The most recent HIPAA and HITECH privacy regulations released in January 2013 and affecting almost 700,000 health care entities weigh in at a modest 138 page. And yet, the costs involved are substantial, and whether or not justification exists must be viewed in the context of a nation struggling to save an industry. Breach notifications may run as much as $14.5 million (in 2011) dollars, not including an estimated initial expense of $3.9 million to set up toll-free notification lines. This is but a fraction of the estimated cost to business associates, which could be as high as $150 million once security rule compliance documentation and business associate addendums are included. To notify patients of privacy practices, providers, health insurers and third party administrators may be forced to spend as much as $56 million.
While the above numbers estimate the price tag for the implementation of these new regulations, the burden on industry participants is beyond calculation. The law requires nearly every health care related electronic device to employ encryption algorithms, from a home facsimile or copy machine to all institutional servers. Laptops and other portable devices must default to unreadable ciphertext, a protocol far beyond the ordinary login password, for all intents and purposes marking the end to casual virtual communication.

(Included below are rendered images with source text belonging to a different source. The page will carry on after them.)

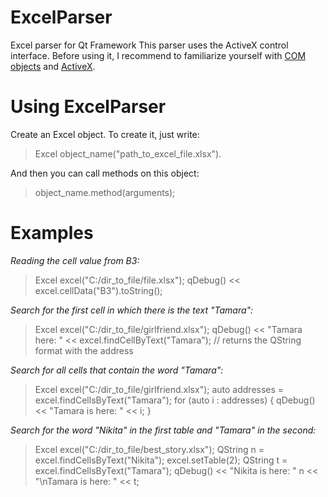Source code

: # ExcelParser
Excel parser for Qt Framework
This parser uses the ActiveX control interface.
Before using it, I recommend to familiarize yourself with [COM objects](https://docs.microsoft.com/en-us/windows/win32/com/the-component-object-model) and [ActiveX](https://docs.microsoft.com/en-us/windows/win32/com/activex-controls).

# Using ExcelParser
Create an Excel object. To create it, just write:
> Excel object_name("path_to_excel_file.xlsx").

And then you can call methods on this object:
> object_name.method(arguments);

# Examples
*Reading the cell value from B3:*
> Excel excel("C:/dir_to_file/file.xlsx");
> qDebug() << excel.cellData("B3").toString();

*Search for the first cell in which there is the text "Tamara":*
> Excel excel("C:/dir_to_file/girlfriend.xlsx");
> qDebug() << "Tamara here: " << excel.findCellByText("Tamara"); // returns the QString format with the address

*Search for all cells that contain the word "Tamara":*
> Excel excel("C:/dir_to_file/girlfriend.xlsx");
> auto addresses = excel.findCellsByText("Tamara");
> for (auto i : addresses) { qDebug() << "Tamara is here: " << i; }

*Search for the word "Nikita" in the first table and "Tamara" in the second:*
> Excel excel("C:/dir_to_file/best_story.xlsx");
> QString n = excel.findCellsByText("Nikita");
> excel.setTable(2);
> QString t = excel.findCellsByText("Tamara");
> qDebug() << "Nikita is here: " n << "\nTamara is here: " << t;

This is compounded by the cost each hospital must pay out of pocket to implement and transition to a new electronic system capable of meeting these new demands, while sequestration compromises the return of these funds.
Separate from the new privacy regulations are the Medicare and Medicaid Programs Electronic Health Record Incentives, stage two of three. The 196-page final rule specifies hospital stage two criteria to qualify for electronic health record incentive payments. Physicians have another set of regulations with which to comply before receiving incentive payments from the Federal Government, and while incentive payments can be as much as $44,000, the future penalty for not participating in the Medicare incentive program can be as high as 3% of all Medicare payments, starting in 2017.
Whether necessary or not, there has been a fundamental shift in the overall expectation of privacy since September 11, 2001. Perhaps it is time for the Federal Government to create a similar paradigm in health care. While the need to protect patient privacy remains extremely important, the ways in which compliance is enforced do nothing short of crippling the power of providers as they focus on their primary goals of ministering to today’s patients while keeping their doors open to serve the patients of tomorrow. In the modern age of reform, the provision of medical care must be administered with a view toward the future, lest the providers themselves become extinct. To successfully do so in the current health care climate calls for a sacrifice of equal measure.